How to Build a Pro Forma

Pro forma means to provide in advance. In the business world, pro forma financial statements are prepared prior to major business transactions such as restructuring, capital expenditures, new product development and mergers. The purpose of the pro forma statements is to determine the projected financial position of the company post-transaction. The pro forma is meant to simulate the results of the transaction to determine its risk. Although a great deal of speculation goes in the creation of a pro forma, the financial statements should be based on reliable and quantifiable past experiences when possible. Pro forma statements should always be clearly labeled as such.

Instructions

    • 1

      You will need to come up with some projected figures for your cash flow, liabilities, assets and sales volumes. These hypothetical numbers need to be based on real-world examples. Start by researching similar companies within your industry in both your geographic area as well as neighboring areas. Draw from past experiences with similar companies within the industry. You will need a projected sales volume and pricing strategy first. You will also need your current assets and projected liabilities for the period covered by the pro forma. Once you have these figures, it is just a matter of creating the financial statements using the hypothetical information.

    • 2

      Create a cash flow analysis from your projected sales figures and pricing strategy. Start with your beginning cash balance, and add the cash inflow from your projected sales volume. Then you will offset this figure with your projected cash outflows. Be careful not to list future liabilities but only those that will be paid within the period of the cash analysis statement. For instance, if you purchased a truck with a loan, you would include the down payment made within the statement period, not the whole amount owed for the truck.

    • 3

      Once you have solid cash flow analysis figures, you can begin to construct your balance sheet. The balance sheet will consist of three major sections. The sections are assets, liabilities and owners' equity. The assets section of the balance sheet should match the sum of the liabilities and owners' equity sections. The accounting equation is "assets equal liabilities plus owners' equity." The asset section will contain current and noncurrent assets. Current assets will be used within one year. The noncurrent assets will be held for longer than one year. Next, compile the liabilities section of the balance sheet. List your projected expenses as either current or long-term liabilities. Current liabilities will be paid within one year whereas long-term liabilities will be paid in a period that exceeds one year. The difference between the assets and liabilities equals your owners' equity.

    • 4

      The income statement depicts a company's earnings or losses over a period of time. When constructing an income statement, it is important to remember to match the transactions with the cost of doing business within the same period of time. The key components of the income statement are sales revenues, minus cost of goods sold, minus operating expenses, minus that period's taxes paid, plus depreciation and minus losses on discontinued items.
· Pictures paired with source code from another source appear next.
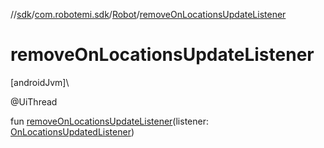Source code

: //[sdk](../../../index.md)/[com.robotemi.sdk](../index.md)/[Robot](index.md)/[removeOnLocationsUpdateListener](remove-on-locations-update-listener.md)

# removeOnLocationsUpdateListener

[androidJvm]\

@UiThread

fun [removeOnLocationsUpdateListener](remove-on-locations-update-listener.md)(listener: [OnLocationsUpdatedListener](../../com.robotemi.sdk.listeners/-on-locations-updated-listener/index.md))
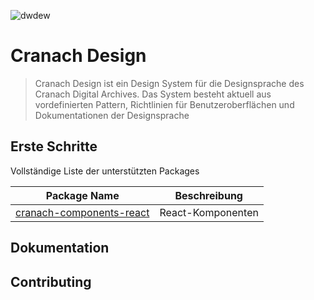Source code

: ![dwdew](https://user-images.githubusercontent.com/49209272/114379764-7de64580-9b89-11eb-9aec-1b6fc220fc85.jpg)

# Cranach Design

> Cranach Design ist ein Design System für die Designsprache des Cranach Digital Archives. Das System besteht aktuell aus vordefinierten Pattern, Richtlinien für Benutzeroberflächen und Dokumentationen der Designsprache

## Erste Schritte

Vollständige Liste der unterstützten Packages

| Package Name                | Beschreibung                            |
| -------------               |:-------------:                          | 
| [cranach-components-react](https://www.google.com)    | React-Komponenten                       |


## Dokumentation

## Contributing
The bottom line will provide you with the projected profits or losses.

    • 5

      Your last step will be to provide some overall analysis of the venture. Create a set of key ratio analysis figures. Create a debt-to-equity ratio. This is done by dividing your total liabilities by owners' equity. This determines the projected ability to pay short-term debt. Create a final cash flow statement using the newly created pro forma financial statements. The statement of cash flow will offset your net income with any sales or purchases of assets, dividend activity or bond repayments.

Tips & Warnings

  • Pro forma financial statements look at a project or business transaction over a period of time. You can create a set of pro formas for any time period that your transaction requires. However, the longer period of time that the pro formas cover the more speculative the information becomes. The typical time periods for creating a set of statements are one, two or up to five years.